Assignment:
Each line from the one containing "- [Chart Architecture](./architecture/chart-architecture.md)" through the end of the entries below must be output exactly; no other line belongs.

Task data:
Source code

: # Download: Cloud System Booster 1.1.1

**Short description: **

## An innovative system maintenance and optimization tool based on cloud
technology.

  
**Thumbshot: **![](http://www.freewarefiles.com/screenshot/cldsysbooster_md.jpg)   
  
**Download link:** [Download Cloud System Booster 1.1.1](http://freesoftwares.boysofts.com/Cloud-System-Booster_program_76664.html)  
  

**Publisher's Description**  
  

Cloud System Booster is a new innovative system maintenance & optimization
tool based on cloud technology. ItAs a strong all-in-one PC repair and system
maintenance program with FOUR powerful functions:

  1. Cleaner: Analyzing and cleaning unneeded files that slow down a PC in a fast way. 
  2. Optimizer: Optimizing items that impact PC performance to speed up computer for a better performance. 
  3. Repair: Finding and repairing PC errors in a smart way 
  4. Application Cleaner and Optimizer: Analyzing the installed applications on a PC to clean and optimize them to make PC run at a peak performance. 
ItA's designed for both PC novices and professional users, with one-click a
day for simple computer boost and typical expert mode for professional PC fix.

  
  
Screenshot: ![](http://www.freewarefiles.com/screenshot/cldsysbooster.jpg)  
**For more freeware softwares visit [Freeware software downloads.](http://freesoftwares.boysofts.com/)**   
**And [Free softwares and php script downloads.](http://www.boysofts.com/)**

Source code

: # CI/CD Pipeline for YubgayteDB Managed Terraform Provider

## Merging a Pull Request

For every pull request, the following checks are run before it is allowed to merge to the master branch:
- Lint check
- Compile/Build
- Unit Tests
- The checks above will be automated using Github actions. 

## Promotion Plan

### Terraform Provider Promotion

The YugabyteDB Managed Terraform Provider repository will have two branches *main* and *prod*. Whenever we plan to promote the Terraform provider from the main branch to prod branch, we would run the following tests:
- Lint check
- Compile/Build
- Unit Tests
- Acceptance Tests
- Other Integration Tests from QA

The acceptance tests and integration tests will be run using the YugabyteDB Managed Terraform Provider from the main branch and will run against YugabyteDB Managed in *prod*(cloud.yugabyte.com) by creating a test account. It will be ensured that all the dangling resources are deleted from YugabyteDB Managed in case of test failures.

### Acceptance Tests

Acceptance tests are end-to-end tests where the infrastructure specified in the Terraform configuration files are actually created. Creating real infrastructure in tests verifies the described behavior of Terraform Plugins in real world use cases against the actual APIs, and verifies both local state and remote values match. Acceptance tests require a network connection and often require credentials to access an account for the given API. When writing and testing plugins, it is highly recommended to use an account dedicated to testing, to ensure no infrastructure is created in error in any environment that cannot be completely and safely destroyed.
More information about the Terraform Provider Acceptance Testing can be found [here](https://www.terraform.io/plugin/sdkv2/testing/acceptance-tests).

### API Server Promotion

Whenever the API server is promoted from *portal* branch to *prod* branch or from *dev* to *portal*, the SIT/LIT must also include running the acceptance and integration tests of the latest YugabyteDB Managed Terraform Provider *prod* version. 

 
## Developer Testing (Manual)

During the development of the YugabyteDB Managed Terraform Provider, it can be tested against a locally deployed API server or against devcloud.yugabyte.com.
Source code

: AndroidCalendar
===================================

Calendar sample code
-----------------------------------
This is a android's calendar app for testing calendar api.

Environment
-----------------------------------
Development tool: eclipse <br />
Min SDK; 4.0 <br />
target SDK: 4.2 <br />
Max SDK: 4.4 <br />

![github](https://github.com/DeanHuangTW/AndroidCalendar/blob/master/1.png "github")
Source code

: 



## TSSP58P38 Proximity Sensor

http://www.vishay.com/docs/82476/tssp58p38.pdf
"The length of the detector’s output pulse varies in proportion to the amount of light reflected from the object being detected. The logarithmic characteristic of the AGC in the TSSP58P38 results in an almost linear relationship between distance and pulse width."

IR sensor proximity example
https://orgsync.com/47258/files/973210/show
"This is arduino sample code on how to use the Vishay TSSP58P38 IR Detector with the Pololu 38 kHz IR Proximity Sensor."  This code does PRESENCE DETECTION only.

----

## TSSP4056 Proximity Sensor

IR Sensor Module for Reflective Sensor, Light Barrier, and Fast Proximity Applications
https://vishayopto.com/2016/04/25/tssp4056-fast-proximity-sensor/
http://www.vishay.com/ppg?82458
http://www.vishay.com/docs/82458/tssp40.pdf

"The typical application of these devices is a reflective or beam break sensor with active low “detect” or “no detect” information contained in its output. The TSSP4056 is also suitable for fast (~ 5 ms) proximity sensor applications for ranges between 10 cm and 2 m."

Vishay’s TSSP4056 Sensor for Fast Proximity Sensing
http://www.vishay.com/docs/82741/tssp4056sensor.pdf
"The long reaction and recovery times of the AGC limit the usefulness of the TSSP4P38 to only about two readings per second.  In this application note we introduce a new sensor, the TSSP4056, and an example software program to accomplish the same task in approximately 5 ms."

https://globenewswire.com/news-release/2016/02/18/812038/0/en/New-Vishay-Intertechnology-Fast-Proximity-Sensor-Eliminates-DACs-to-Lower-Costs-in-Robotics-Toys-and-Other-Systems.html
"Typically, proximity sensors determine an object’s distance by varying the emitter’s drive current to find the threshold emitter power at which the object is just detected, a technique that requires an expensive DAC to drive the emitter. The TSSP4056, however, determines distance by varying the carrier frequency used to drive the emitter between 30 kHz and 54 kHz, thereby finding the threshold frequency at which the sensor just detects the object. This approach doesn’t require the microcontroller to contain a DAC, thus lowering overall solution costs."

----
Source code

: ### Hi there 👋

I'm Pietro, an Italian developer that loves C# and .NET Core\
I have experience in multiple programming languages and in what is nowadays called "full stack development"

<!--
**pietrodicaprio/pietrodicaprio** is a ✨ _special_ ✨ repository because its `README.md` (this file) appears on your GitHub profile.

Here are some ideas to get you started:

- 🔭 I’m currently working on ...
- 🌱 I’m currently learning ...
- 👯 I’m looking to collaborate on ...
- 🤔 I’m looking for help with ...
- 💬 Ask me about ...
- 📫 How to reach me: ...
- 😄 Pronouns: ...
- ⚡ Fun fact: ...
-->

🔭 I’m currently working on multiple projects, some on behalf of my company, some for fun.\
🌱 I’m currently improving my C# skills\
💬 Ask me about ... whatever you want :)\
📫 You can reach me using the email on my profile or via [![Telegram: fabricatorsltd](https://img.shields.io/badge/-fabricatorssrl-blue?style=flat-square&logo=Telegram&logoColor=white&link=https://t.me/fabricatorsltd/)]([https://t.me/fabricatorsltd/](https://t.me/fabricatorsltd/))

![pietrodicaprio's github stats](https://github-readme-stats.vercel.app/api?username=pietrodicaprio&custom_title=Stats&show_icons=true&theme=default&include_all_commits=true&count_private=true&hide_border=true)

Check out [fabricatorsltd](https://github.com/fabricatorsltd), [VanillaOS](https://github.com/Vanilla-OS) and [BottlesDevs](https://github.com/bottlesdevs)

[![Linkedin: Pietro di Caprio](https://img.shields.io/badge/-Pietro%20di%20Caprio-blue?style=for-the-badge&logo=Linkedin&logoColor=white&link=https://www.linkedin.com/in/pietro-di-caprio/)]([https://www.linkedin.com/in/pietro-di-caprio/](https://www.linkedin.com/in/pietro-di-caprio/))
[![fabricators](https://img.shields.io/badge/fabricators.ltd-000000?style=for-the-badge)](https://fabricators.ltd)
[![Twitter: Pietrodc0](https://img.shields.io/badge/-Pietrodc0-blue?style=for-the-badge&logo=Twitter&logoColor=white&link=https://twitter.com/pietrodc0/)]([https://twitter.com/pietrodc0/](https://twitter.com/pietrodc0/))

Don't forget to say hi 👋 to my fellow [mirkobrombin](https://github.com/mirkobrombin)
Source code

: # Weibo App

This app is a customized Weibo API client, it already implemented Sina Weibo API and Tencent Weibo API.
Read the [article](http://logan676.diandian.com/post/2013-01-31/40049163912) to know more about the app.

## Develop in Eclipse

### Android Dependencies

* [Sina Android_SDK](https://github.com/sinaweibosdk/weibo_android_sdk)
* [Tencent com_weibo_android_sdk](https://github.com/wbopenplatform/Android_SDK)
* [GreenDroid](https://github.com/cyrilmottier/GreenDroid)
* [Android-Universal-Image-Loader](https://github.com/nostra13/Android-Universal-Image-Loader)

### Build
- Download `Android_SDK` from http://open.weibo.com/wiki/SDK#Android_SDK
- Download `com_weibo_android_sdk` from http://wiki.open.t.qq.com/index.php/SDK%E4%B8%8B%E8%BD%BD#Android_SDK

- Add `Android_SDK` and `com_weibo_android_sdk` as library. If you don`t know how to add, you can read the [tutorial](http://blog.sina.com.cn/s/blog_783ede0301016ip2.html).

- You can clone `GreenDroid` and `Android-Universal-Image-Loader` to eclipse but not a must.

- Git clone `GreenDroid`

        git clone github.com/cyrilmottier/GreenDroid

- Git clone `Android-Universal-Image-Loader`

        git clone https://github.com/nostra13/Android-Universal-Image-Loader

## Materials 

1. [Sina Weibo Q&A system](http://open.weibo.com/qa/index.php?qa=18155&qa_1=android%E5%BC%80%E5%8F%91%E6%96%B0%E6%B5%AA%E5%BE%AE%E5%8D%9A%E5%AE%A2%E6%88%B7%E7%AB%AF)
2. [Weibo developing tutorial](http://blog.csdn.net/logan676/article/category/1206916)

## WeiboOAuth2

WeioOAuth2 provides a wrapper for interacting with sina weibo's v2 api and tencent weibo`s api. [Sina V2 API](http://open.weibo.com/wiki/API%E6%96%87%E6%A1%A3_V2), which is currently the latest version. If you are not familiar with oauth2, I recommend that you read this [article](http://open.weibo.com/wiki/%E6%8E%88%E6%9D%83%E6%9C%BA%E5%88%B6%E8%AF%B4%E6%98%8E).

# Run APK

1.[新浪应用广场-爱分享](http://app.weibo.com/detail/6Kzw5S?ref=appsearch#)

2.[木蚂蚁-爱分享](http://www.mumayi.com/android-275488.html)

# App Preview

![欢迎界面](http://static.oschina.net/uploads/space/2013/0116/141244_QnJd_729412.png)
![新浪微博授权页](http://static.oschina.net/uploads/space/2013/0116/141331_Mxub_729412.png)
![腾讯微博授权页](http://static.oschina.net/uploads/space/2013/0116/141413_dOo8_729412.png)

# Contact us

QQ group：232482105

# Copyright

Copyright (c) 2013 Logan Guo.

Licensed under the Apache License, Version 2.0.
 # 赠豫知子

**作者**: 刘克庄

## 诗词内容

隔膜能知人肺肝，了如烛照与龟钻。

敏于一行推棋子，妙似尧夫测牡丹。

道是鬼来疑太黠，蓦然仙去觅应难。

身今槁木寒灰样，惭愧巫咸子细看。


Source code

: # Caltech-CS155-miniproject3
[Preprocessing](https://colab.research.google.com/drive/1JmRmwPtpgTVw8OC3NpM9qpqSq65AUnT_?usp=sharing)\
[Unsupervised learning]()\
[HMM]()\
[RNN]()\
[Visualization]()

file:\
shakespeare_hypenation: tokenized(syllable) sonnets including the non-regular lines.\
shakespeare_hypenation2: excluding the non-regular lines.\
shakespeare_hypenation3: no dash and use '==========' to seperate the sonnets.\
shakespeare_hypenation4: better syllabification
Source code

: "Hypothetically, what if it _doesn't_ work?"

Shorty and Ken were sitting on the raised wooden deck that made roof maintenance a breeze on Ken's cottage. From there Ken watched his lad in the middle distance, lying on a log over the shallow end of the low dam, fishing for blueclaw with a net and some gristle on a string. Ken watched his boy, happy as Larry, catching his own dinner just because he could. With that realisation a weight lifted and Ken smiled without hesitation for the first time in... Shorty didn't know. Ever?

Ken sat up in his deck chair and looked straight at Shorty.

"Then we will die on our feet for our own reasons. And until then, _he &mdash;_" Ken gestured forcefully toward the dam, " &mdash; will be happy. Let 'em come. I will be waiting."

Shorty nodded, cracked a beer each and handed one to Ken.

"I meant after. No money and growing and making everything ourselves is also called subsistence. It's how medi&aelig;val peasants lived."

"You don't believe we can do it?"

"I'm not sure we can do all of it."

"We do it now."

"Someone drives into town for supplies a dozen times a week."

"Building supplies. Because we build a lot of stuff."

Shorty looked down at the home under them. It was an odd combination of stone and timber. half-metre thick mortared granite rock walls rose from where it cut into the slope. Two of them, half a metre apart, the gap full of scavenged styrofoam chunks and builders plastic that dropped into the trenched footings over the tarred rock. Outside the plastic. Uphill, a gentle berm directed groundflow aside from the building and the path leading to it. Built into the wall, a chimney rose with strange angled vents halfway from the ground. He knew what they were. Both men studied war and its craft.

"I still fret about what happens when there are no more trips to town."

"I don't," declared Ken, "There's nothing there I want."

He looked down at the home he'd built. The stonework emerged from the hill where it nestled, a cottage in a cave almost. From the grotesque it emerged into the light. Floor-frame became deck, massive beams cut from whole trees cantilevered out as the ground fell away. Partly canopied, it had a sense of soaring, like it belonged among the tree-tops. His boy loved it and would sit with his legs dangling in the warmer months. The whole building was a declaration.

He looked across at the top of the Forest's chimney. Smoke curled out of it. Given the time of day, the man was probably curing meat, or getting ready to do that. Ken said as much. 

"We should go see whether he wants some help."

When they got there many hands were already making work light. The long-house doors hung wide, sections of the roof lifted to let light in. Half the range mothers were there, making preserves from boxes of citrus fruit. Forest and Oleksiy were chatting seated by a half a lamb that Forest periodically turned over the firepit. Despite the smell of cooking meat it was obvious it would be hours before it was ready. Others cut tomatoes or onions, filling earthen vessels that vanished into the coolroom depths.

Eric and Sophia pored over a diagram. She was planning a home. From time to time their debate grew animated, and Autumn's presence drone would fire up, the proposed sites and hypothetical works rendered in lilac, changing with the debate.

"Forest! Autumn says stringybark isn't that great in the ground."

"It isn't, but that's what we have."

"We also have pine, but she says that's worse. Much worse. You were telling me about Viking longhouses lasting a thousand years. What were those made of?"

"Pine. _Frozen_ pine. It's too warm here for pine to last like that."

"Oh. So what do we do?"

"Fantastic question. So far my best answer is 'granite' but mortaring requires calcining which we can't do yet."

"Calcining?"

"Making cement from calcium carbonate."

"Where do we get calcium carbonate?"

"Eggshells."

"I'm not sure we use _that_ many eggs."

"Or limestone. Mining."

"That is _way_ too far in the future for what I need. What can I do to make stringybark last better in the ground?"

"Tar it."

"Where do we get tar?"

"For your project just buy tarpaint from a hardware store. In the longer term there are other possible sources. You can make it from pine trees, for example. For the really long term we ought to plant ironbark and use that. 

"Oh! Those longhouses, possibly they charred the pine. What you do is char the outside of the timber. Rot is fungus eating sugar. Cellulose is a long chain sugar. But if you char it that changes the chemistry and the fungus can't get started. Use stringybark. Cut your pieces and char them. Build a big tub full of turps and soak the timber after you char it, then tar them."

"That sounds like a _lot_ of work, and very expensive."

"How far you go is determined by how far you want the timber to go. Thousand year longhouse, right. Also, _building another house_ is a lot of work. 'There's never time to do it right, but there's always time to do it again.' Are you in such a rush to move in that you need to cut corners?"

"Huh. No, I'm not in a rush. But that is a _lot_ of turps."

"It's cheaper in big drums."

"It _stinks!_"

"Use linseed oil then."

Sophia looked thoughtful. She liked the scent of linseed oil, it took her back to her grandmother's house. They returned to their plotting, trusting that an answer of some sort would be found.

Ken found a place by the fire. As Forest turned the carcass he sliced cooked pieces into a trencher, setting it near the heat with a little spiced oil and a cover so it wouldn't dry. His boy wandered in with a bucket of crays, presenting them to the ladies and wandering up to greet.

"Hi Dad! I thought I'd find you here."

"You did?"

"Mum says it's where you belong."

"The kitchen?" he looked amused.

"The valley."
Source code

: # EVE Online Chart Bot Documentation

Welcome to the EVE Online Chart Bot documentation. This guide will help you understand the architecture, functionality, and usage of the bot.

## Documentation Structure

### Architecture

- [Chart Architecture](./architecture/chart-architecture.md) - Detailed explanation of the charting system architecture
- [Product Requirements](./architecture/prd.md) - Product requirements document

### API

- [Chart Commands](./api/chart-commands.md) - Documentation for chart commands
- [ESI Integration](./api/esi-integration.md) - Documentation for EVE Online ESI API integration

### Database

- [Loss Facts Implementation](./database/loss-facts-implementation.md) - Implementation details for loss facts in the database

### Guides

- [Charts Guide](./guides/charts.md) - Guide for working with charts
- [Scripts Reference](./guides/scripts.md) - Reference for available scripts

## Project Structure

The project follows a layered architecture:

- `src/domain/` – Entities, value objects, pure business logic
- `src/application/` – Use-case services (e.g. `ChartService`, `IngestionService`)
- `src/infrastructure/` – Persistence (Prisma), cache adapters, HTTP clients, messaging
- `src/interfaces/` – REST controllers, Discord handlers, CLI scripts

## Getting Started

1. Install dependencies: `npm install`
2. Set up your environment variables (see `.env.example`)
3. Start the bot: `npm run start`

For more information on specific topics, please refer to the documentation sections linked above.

Solution to this exercise:
- [Chart Architecture](./architecture/chart-architecture.md) - Detailed explanation of the charting system architecture
- [Product Requirements](./architecture/prd.md) - Product requirements document

### API

- [Chart Commands](./api/chart-commands.md) - Documentation for chart commands
- [ESI Integration](./api/esi-integration.md) - Documentation for EVE Online ESI API integration

### Database

- [Loss Facts Implementation](./database/loss-facts-implementation.md) - Implementation details for loss facts in the database

### Guides

- [Charts Guide](./guides/charts.md) - Guide for working with charts
- [Scripts Reference](./guides/scripts.md) - Reference for available scripts

## Project Structure

The project follows a layered architecture:

- `src/domain/` – Entities, value objects, pure business logic
- `src/application/` – Use-case services (e.g. `ChartService`, `IngestionService`)
- `src/infrastructure/` – Persistence (Prisma), cache adapters, HTTP clients, messaging
- `src/interfaces/` – REST controllers, Discord handlers, CLI scripts

## Getting Started

1. Install dependencies: `npm install`
2. Set up your environment variables (see `.env.example`)
3. Start the bot: `npm run start`

For more information on specific topics, please refer to the documentation sections linked above.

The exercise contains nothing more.